━━━ INPUT RECORDS ━━━

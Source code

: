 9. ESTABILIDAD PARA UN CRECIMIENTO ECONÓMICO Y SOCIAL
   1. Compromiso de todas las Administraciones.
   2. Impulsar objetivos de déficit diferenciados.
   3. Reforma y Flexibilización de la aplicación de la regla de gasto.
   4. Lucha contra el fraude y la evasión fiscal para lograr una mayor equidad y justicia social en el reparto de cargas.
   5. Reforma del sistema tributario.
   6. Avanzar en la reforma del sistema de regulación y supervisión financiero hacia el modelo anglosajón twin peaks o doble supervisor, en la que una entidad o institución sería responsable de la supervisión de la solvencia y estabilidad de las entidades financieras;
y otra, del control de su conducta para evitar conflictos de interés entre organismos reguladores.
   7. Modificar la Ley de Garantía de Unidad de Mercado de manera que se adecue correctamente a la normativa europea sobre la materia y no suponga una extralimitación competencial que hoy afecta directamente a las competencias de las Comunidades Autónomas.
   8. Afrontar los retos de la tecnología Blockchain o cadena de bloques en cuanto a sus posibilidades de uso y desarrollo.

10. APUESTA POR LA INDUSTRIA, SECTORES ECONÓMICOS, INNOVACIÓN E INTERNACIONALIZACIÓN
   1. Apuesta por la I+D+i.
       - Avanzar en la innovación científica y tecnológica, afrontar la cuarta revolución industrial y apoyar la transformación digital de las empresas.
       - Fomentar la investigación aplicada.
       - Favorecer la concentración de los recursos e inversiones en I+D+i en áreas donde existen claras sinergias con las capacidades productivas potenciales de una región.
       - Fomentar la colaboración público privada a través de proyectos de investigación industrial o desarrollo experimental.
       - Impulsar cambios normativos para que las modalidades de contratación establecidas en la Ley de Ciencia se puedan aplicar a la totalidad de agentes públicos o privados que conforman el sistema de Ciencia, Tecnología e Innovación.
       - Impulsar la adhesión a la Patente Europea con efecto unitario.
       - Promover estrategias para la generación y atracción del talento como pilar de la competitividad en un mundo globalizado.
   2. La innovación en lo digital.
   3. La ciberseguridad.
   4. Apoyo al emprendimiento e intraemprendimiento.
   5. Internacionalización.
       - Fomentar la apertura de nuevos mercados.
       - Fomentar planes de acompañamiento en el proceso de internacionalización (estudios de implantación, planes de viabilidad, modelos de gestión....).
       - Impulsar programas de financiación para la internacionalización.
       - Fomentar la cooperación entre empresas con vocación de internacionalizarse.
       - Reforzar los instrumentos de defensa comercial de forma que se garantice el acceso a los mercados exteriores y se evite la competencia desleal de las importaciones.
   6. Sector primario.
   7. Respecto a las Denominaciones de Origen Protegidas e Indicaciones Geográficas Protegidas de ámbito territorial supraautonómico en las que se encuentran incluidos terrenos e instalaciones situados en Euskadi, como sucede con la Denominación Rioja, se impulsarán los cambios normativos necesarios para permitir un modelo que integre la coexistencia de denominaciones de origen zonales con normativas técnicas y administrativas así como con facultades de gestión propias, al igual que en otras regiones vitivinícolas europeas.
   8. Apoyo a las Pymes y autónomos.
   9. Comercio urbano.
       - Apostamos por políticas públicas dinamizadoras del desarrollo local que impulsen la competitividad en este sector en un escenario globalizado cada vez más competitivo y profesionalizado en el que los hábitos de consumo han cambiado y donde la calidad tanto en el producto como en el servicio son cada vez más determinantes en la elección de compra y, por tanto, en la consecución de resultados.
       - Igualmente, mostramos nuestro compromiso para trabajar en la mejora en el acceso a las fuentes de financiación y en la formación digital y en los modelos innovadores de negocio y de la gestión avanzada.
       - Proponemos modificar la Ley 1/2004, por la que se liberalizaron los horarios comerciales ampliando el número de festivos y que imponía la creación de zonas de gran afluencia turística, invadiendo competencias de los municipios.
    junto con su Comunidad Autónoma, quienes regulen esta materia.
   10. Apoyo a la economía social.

━━━

> _EXERCISE_
Taking the line with "- Promover estrategias" as the first and the line with "9. Comercio urbano." as the last, retype that stretch of the data above exactly, with no other lines.

> _OUTPUT FOR THIS EXERCISE_
       - Promover estrategias para la generación y atracción del talento como pilar de la competitividad en un mundo globalizado.
   2. La innovación en lo digital.
   3. La ciberseguridad.
   4. Apoyo al emprendimiento e intraemprendimiento.
   5. Internacionalización.
       - Fomentar la apertura de nuevos mercados.
       - Fomentar planes de acompañamiento en el proceso de internacionalización (estudios de implantación, planes de viabilidad, modelos de gestión....).
       - Impulsar programas de financiación para la internacionalización.
       - Fomentar la cooperación entre empresas con vocación de internacionalizarse.
       - Reforzar los instrumentos de defensa comercial de forma que se garantice el acceso a los mercados exteriores y se evite la competencia desleal de las importaciones.
   6. Sector primario.
   7. Respecto a las Denominaciones de Origen Protegidas e Indicaciones Geográficas Protegidas de ámbito territorial supraautonómico en las que se encuentran incluidos terrenos e instalaciones situados en Euskadi, como sucede con la Denominación Rioja, se impulsarán los cambios normativos necesarios para permitir un modelo que integre la coexistencia de denominaciones de origen zonales con normativas técnicas y administrativas así como con facultades de gestión propias, al igual que en otras regiones vitivinícolas europeas.
   8. Apoyo a las Pymes y autónomos.
   9. Comercio urbano.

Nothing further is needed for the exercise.